» **TASK REQUIREMENTS**: Where the string "Merci" occurs in a line of the entries below, copy that line.

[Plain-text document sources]

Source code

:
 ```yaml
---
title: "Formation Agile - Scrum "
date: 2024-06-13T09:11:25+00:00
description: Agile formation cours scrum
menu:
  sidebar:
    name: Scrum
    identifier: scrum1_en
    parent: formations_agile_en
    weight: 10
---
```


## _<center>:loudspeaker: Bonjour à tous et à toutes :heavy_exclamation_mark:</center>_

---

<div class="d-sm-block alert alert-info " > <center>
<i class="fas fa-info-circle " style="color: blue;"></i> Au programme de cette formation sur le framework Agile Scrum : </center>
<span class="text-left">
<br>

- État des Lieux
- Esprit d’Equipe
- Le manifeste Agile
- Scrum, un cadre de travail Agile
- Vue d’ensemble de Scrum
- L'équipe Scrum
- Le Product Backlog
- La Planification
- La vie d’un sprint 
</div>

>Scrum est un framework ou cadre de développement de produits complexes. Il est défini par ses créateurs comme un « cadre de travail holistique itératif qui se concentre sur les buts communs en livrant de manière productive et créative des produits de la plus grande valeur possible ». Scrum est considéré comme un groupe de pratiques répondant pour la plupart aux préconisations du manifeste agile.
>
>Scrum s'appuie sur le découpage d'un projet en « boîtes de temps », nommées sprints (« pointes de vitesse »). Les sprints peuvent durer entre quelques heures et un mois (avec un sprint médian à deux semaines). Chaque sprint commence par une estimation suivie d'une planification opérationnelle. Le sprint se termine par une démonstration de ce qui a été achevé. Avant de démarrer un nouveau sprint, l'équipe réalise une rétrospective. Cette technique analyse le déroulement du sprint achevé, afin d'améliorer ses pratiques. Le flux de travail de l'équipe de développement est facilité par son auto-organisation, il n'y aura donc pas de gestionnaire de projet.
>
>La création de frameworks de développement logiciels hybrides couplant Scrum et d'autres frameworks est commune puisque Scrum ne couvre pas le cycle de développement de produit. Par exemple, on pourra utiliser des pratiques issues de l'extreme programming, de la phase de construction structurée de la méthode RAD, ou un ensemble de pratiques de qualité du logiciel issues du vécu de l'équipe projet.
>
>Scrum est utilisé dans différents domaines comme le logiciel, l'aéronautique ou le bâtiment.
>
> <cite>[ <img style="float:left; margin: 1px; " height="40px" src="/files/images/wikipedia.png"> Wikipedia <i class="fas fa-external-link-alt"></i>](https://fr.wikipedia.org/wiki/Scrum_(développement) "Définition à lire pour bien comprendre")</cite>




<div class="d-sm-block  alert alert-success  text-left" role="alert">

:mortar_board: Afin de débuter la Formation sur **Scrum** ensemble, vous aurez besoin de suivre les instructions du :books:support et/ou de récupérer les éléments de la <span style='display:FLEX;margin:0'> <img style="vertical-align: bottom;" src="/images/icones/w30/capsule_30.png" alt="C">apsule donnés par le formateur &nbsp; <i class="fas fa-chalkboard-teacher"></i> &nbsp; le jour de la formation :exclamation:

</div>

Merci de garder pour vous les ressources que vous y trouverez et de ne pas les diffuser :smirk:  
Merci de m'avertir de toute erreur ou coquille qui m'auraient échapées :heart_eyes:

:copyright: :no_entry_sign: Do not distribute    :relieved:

» **ANSWER SECTION**:
Merci de garder pour vous les ressources que vous y trouverez et de ne pas les diffuser :smirk:  
Merci de m'avertir de toute erreur ou coquille qui m'auraient échapées :heart_eyes:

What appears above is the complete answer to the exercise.